As I tend to frame it, “everyone is right” speaks to one of the three major legs of integral thought — non-exclusion. But if we have ONLY non-exclusion as our primary virtue, things get real swampy real fast, and now you have to pretend that you are able to reconcile views that are, in the end, irreconcilable. (However, it’s important to note that “non-exclusion” is somewhat different than, say, “inclusion”, because the idea is to be inclusive of QUALIFIED perspectives across all four quadrants/eight zones, which is why we don’t need to include things like phrenology, leeching, eugenics, etc.)
On the other hand, “everyone is wrong” (which is another way of saying “true, yes, but also partial”) speaks to the second leg of integral thinking — enfoldment. Now we have everyone’s “truth” on the table, let’s start folding them together, which requires a great deal of discernment and epistemic humility as we separate the wheat from the chaff and bring paradigmatic truths into a wider multi- or meta-paradigmatic embrace.
So, in your cancer example — we “include” the cancer by exterminating the cancer. That is, what we are including is the deep structure of cancer itself — the fact that cancer exists, what causes it, what cures it, etc. We aren’t pushing cancer into the shadow, we are including it as its own “wicked problem” on both individual and collective scales.
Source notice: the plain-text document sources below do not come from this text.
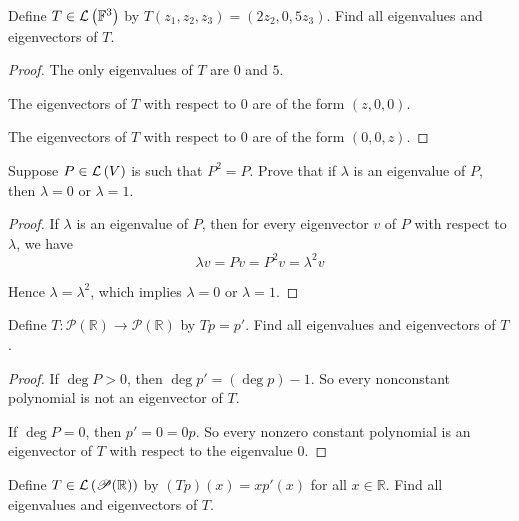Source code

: \begin{exercise}
    Define $T\in\mathcal{L}\left({\mathbb{F}^{3}}\right)$ by $T(z_{1}, z_{2}, z_{3}) = (2z_{2}, 0, 5z_{3})$. Find all eigenvalues and eigenvectors of $T$.
\end{exercise}

\begin{proof}
    The only eigenvalues of $T$ are $0$ and $5$.

    The eigenvectors of $T$ with respect to $0$ are of the form $(z, 0, 0)$.

    The eigenvectors of $T$ with respect to $0$ are of the form $(0, 0, z)$.
\end{proof}
\newpage

\begin{exercise}
    Suppose $P\in\mathcal{L}\left({V}\right)$ is such that $P^{2} = P$. Prove that if $\lambda$ is an eigenvalue of $P$, then $\lambda = 0$ or $\lambda = 1$.
\end{exercise}

\begin{proof}
    If $\lambda$ is an eigenvalue of $P$, then for every eigenvector $v$ of $P$ with respect to $\lambda$, we have
    \[
        \lambda v = Pv = P^{2}v = \lambda^{2}v
    \]

    Hence $\lambda = \lambda^{2}$, which implies $\lambda = 0$ or $\lambda = 1$.
\end{proof}
\newpage

\begin{exercise}
    Define $T: \mathscr{P}(\mathbb{R})\to \mathscr{P}(\mathbb{R})$ by $Tp = p'$. Find all eigenvalues and eigenvectors of $T$.
\end{exercise}

\begin{proof}
    If $\deg P > 0$, then $\deg p' = (\deg p) - 1$. So every nonconstant polynomial is not an eigenvector of $T$.

    If $\deg P = 0$, then $p' = 0 = 0p$. So every nonzero constant polynomial is an eigenvector of $T$ with respect to the eigenvalue $0$.
\end{proof}
\newpage

\begin{exercise}
    Define $T\in\mathcal{L}\left({\mathscr{P}(\mathbb{R})}\right)$ by $(Tp)(x) = xp'(x)$ for all $x\in \mathbb{R}$. Find all eigenvalues and eigenvectors of $T$.
\end{exercise}

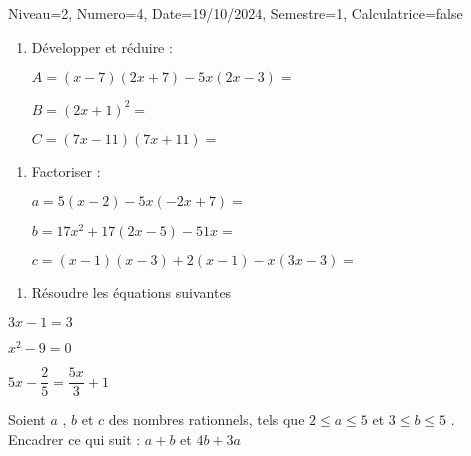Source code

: \documentclass[a4paper,12pt]{article}
\begin{document}
\begin{Maquette}[DS]{Niveau=2, Numero=4, Date=19/10/2024, Semestre=1, Calculatrice=false}


\begin{exercice}
\begin{enumerate}
\item{} Développer et réduire :

\(
A=\left(x-7\right)\left(2x+7\right)-5x\left(2x-3\right)=\)\anserline[2]


\(
B=\left(2x+1\right)^{2}=\)
\anserline[1]


\(
C=\left(7x-11\right)\left(7x+11\right)=\)
\anserline[1]

\end{enumerate}
\end{exercice}

\begin{exercice}
\begin{enumerate}
\item{} Factoriser :

\(
a=5\left(x-2\right)-5x\left(-2x+7\right)=\)
\anserline[1]


\(
b=17x^{2}+17\left(2x-5\right)-51x=\)
\anserline[1]


\(
c=\left(x-1\right)\left(x-3\right)+2\left(x-1\right)-x\left(3x-3\right)=\)
\anserline[1]

\end{enumerate}
\end{exercice}

\begin{exercice}
\begin{enumerate}
\item{} Résoudre les équations suivantes 
\end{enumerate}
\begin{multicols}{3}
\(3x-1=3\)\newline
\anserline[4]
\columnbreak

\(x^{2}-9=0\)\newline
\anserline[4]
\columnbreak

\(5x-\dfrac{2}{5}=\dfrac{5x}{3}+1\)\newline
\anserline[4]
\end{multicols}
\end{exercice}

\begin{exercice}
Soient $a$ , $b$ et $c$ des nombres rationnels, tels que $2\leq a \leq 5$ et $3 \leq b \leq 5$ .\newline
  Encadrer ce qui suit :
\(
a+b\) et
\(4b+3a\)\newline
\anserline[5]
\end{exercice}
\end{Maquette}
\end{document}
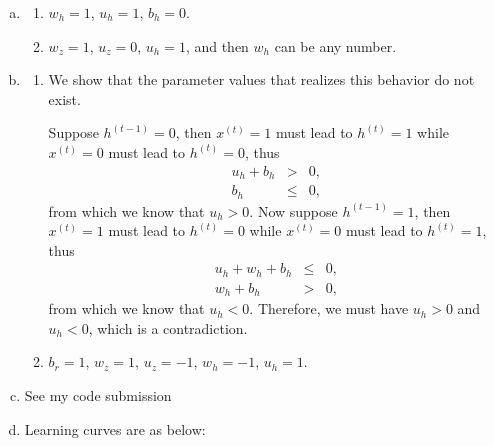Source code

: \documentclass[11pt, oneside]{article}      %
\newcommand{\hasPageBreak}{}
\begin{document}
\begin{enumerate}   [(a)]
\item 
\begin{enumerate}   [i]
\item $w_h = 1$, $u_h = 1$, $b_h = 0$.
\item $w_z = 1$, $u_z = 0$, $u_h = 1$, and then $w_h$ can be any number.
\end{enumerate}






\hasPageBreak
\item
\begin{enumerate}   [i]
\item 
We show that the parameter values that realizes this  behavior do not exist. 

Suppose $h^{(t-1)} = 0$, then $x^{(t)} = 1$ must lead to $h^{(t)} = 1$ while $x^{(t)} = 0$ must lead to $h^{(t)} = 0$, thus
\begin{eqnarray*}
u_h + b_h &>& 0,
\\
b_h &\leq& 0,
\end{eqnarray*}
from which we know that $u_h > 0$. Now suppose $h^{(t-1)} = 1$, then $x^{(t)} = 1$ must lead to $h^{(t)} = 0$ while $x^{(t)} = 0$ must lead to $h^{(t)} = 1$, thus
\begin{eqnarray*}
u_h + w_h + b_h &\leq& 0,
\\
w_h + b_h &>& 0,
\end{eqnarray*}
from which we know that $u_h < 0$. Therefore, we must have $u_h > 0$ and $u_h < 0$, which is a contradiction.



\item
$b_r = 1$, $w_z = 1$, $u_z = -1$, $w_h = -1$, $u_h = 1$.
\end{enumerate}


\item
See my code submission


\hasPageBreak
\item Learning curves are as below:


\end{enumerate}
\end{document}
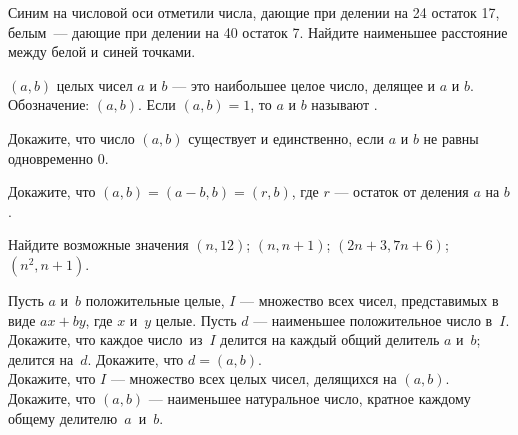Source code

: \documentclass[12pt,a4paper]{article}
\begin{document}
 Синим на числовой оси отметили числа,
дающие при делении на 24 остаток 17, белым~--- дающие
при делении на 40 остаток 7.
Найдите наименьшее расстояние между белой и синей точками.


 $(a,b)$ целых чисел $a$ и $b$
--- это %
наибольшее целое число, делящее и $a$ и $b$.
Обозначение: $(a,b)$. %
Если $(a,b)=1$, то $a$ и $b$ называют .

Докажите, что число $(a,b)$ существует и единственно,
если $a$ и $b$ не равны одновременно 0.




Докажите, что $(a,b)=(a-b,b)=(r,b)$, где $r$ --- остаток
от деления $a$ на $b$.

Найдите возможные значения 
 $(n,12)$;
 $(n,n+1)$;
 $(2n+3,7n+6)$;
 $(n^2,n+1)$.

Пусть $a$ и~$b$ положительные целые, $I$ --- множество всех чисел, представимых в виде $ax+by$, где $x$ и~$y$ целые. Пусть $d$ ---
наименьшее положительное число в~$I$. Докажите, что каждое число~из~$I$
делится на каждый общий делитель $a$ и~$b$;
делится на~$d$.
Докажите, что $d=(a,b)$.\\
 Докажите, что $I$ --- множество всех целых чисел, делящихся на $(a,b)$.\\
 Докажите, что $(a,b)$ --- наименьшее натуральное число, кратное каждому общему делителю~$a$~и~$b$.
\end{document}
Which is why oftentimes to “transcend and include” — such as transcending and including cancer — is to “negate to preserve”. We negate the cancer cells in order to preserve a healthy and functional organism. And I think this is the critical frame, whether we are talking about cancer in our biology, in our psychology, in our social systems, or in the noosphere itself. The very act of “including” or integrating our shadow is what simultaneously extinguishes the shadow.
All of which is to say, I think that “everyone is right” is a really great first step into the integral mind. It’s an acknowledgment that a) I have something important to offer, b) my own perspective is limited and therefore I need to be inclusive (or non-exclusive) of other perspectives as well, and c) there are a great number of methodologies that we use to disclose different facets of reality, and none of those methodologies alone are capable of presenting a full view. Plus it’s a really great way to build a bridge to the Green altitude, which obviously loves the idea and spirit of inclusivity.
But then there’s that momentous leap from non-exclusion to enfoldment, from “true” to “partial”, from “everyone is right” to “everyone is wrong”. And we really need to manage this polarity carefully, because going too far in one direction results in naïveté and narcissism, while going too far in the other direction brings us to nihilism and cynicism (which are often also products of narcissism).
I hope this is helpful, because it really is such an important issue that you raise!
One of the best hours I’ve just spent listening to this talk between Corey and Ryan on the ideas of grammar, transitions of our own realizations, Integral Dharma, constantly changing identity, and a heartfelt sharing as Corey speaks from his experience as a father, beneficial!